Tu disais dans une interview que ton genre préféré reste la soul music
Oui, oui, oui. Mais d’ailleurs, je constate que Lou Reed écoutait de la soul, c’était un grand fan de soul. Ils adoraient Motown, le Velvet. Ils parlent même de Martha and the Vandellas dans l'un de leurs titres, Temptation Inside your Heart.
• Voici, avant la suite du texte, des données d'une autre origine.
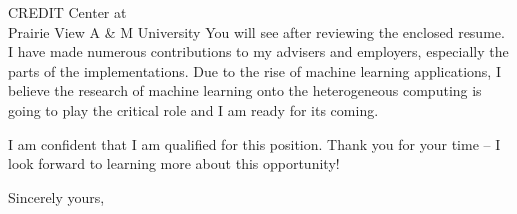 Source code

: \documentclass[12pt]{letter} %
\newcounter{comment}
\begin{document}
\begin{letter}{
CREDIT Center at\\
Prairie View A \& M University
}
You will see after reviewing the enclosed resume.  I have made numerous contributions to my advisers
and employers, especially the parts of the implementations.  Due to the rise of machine learning applications, 
I believe the research of machine learning onto the heterogeneous computing is going to play the critical role and
I am ready for its coming. 

I am confident that I am qualified for this position. Thank you for your time -- I look forward to learning more about this opportunity!

\closing{Sincerely yours,}




\end{letter}
\end{document}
Tu as déjà visité le studio Motown à Détroit ?
C’est mon rêve ! C’est mon rêve et c’est un peu une terreur, parce que c’est un endroit tellement mythique… En plus, Détroit est devenu une ville absolument incroyable, une ville-fantôme. Détroit est une ville vachement intéressante parce qu’après, il y a tous les groupes de rock : MC5, les Stooges, tout ça. C’est une ville qui a produit une musique très intéressante. Et aussi une électro très dure…
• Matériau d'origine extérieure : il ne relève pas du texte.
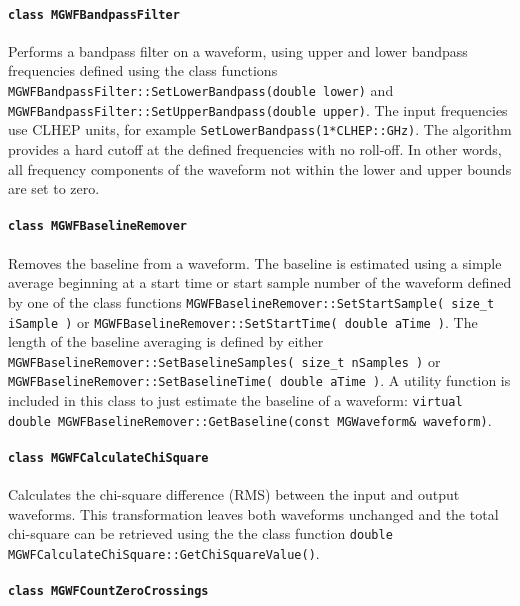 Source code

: 			\paragraph{\lstinline!class MGWFBandpassFilter!} 

Performs a bandpass filter on a waveform, using upper and lower bandpass frequencies defined using the class functions \lstinline!MGWFBandpassFilter::SetLowerBandpass(double lower)! and \lstinline!MGWFBandpassFilter::SetUpperBandpass(double upper)!.  The input frequencies use CLHEP units, for example \lstinline!SetLowerBandpass(1*CLHEP::GHz)!.  The algorithm provides a hard cutoff at the defined frequencies with no roll-off.  In other words, all frequency components of the waveform not within the lower and upper bounds are set to zero.
			
			\paragraph{\lstinline!class MGWFBaselineRemover!} 

Removes the baseline from a waveform.  The baseline is estimated using a simple average beginning at a start time or start sample number of the waveform defined by one of the class functions \lstinline!MGWFBaselineRemover::SetStartSample( size_t iSample )! or \lstinline!MGWFBaselineRemover::SetStartTime( double aTime )!.  The length of the baseline averaging is defined by either \lstinline!MGWFBaselineRemover::SetBaselineSamples( size_t nSamples )! or \lstinline!MGWFBaselineRemover::SetBaselineTime( double aTime )!.  A utility function is included in this class to just estimate the baseline of a waveform: \lstinline!virtual double MGWFBaselineRemover::GetBaseline(const MGWaveform& waveform)!.

			\paragraph{\lstinline!class MGWFCalculateChiSquare!} 

Calculates the chi-square difference (RMS) between the input and output waveforms.  This transformation leaves both waveforms unchanged and the total chi-square can be retrieved using the the class function \lstinline!double MGWFCalculateChiSquare::GetChiSquareValue()!.

			\paragraph{\lstinline!class MGWFCountZeroCrossings!}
Tu disais aussi que tu trouvais Bowie froid.
C’est quelqu’un qui m’a toujours intéressé, et j’ai trouvé qu’il levait un coin du voile avec la chanson Where Are We Now ?. On se disait : «tiens, il y a un petit cœur qui bat dans la poitrine de David Bowie !» (Rires). Sinon, je trouve que c’est quelqu’un d’assez froid, oui, mais d’assez passionnant. Il a absorbé plein de choses, et l’a fait très bien - comme toute la période berlinoise qui est d’ailleurs complètement pompée sur Scott Walker.

D’aucuns le considèrent comme un vampire génial…
Oui, oui mais il faut savoir le faire. C’est du génie de savoir voler !


Et quant à Lou Reed…
Lou Reed a inventé un style mais c’est un littéraire. C’est moins un musicien qu’un littéraire. Toutes les grosses avancées de la musique de Lou Reed arrivent quand il est avec John Cale. Avec son troisième album, le Velvet devient beaucoup moins aventureux. Mais, c’est vrai, il y a Berlin

Sa carrière solo a été propulsée par Bowie, pourtant.
Oui, parce que Bowie avait deux idoles : Lou Reed et Iggy, et qu’il a été très intelligent de s’en rapprocher, de s’associer à eux.

Tu as rencontré Iggy ?
Un peu. C’est quelqu’un à qui je dis bonjour mais je ne peux pas dire que j’ai des relations. J’ai toujours nourri une certaine passion pour Iggy. Pour moi, c’est un crooner de l’apocalypse ! Je l’ai vu avec les Stooges à Londres juste avant mon opération. C’était vraiment bouleversant, j’avais l’impression qu'il s'agissait d'un concert d’adieu. Il allait vraiment chercher les gens pour leur dire au revoir et avait l’air très ému. Son handicap (une jambe plus courte que l’autre, ndlr) est maintenant tellement visible et fort que cela rajoute une dimension presque tragique à sa performance.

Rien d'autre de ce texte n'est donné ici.